DOW JONES NEWSWIRES
OGE Energy Corp.'s (OGE) fourth-quarter net income slid 42% on
sharply higher interest costs as the energy holding company saw
lower revenue at its electric utility despite increased power
demand.
The news comes a day after OGE and Energy Transfer Partners LP
(ETP) announced they ended a joint-venture deal to combine their
natural-gas pipeline businesses.
The deal was announced in September, but since then economic
conditions have worsened considerably and significant uncertainty
remains in the capital markets. As such, the companies said late
Thursday that it is "unfeasible to complete" the venture's
formation "at this time."
OGE Chairman and Chief Executive Pete Delaney said the company
intends "to revisit the possibility of a partnership again when
conditions are more favorable."
The company, which also operates the Oklahoma Gas & Electric
utility, reported fourth-quarter net income of $21.8 million, or 23
cents a share, compared with $37.6 million, or 41 cents a share, a
year earlier.
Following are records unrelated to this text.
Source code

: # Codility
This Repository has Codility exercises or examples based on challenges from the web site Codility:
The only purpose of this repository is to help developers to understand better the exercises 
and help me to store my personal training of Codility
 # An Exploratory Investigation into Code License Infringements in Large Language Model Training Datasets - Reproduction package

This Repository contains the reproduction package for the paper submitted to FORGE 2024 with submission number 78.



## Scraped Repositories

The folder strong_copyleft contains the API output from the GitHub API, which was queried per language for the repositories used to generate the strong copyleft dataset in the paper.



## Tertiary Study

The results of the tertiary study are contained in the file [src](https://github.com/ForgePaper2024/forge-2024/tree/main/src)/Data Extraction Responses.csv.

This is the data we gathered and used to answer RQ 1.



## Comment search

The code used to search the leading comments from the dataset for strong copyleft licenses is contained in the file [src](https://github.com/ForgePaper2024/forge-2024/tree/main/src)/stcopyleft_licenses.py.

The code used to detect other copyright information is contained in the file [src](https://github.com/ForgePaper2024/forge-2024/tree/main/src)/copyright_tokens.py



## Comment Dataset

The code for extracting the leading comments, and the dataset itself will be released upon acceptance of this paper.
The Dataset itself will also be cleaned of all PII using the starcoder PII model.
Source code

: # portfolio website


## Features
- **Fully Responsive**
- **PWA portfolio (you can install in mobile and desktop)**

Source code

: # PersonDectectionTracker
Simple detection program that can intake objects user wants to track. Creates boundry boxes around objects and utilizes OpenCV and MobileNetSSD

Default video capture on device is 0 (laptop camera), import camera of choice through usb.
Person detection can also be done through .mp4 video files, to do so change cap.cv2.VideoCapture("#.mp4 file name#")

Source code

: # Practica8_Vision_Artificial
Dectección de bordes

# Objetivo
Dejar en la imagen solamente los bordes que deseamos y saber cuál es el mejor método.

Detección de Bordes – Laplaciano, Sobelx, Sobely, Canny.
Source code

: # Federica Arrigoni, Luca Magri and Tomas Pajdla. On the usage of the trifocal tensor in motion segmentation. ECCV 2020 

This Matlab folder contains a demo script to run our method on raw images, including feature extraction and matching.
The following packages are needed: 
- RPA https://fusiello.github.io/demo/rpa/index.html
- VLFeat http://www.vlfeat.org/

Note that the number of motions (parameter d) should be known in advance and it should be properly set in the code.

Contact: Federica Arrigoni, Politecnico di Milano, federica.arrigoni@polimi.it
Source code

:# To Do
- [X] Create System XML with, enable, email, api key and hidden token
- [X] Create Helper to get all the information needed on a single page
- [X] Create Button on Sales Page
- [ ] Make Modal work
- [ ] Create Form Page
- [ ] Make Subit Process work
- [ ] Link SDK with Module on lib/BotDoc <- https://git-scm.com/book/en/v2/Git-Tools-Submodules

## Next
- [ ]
The latest results including a six-cent charge
related to the Enogex pipeline business.
Revenue dropped 28% as pipeline revenue slumped 40% on the drop
in natural gas prices, but electric-utility revenue declined 14% on
broad-based weakness.
Gross margin increased to 40.2% from 28% despite lower margins
at Enogex. But the overall margin gain was more than offset by
interest costs which more than doubled.
Enogex reported a 57% slide in profit as per-gallon sales
margins fell 45%.
Shares of OGE, which reiterated its 2009 forecast, closed
Thursday at $24.53 and there was no premarket trading.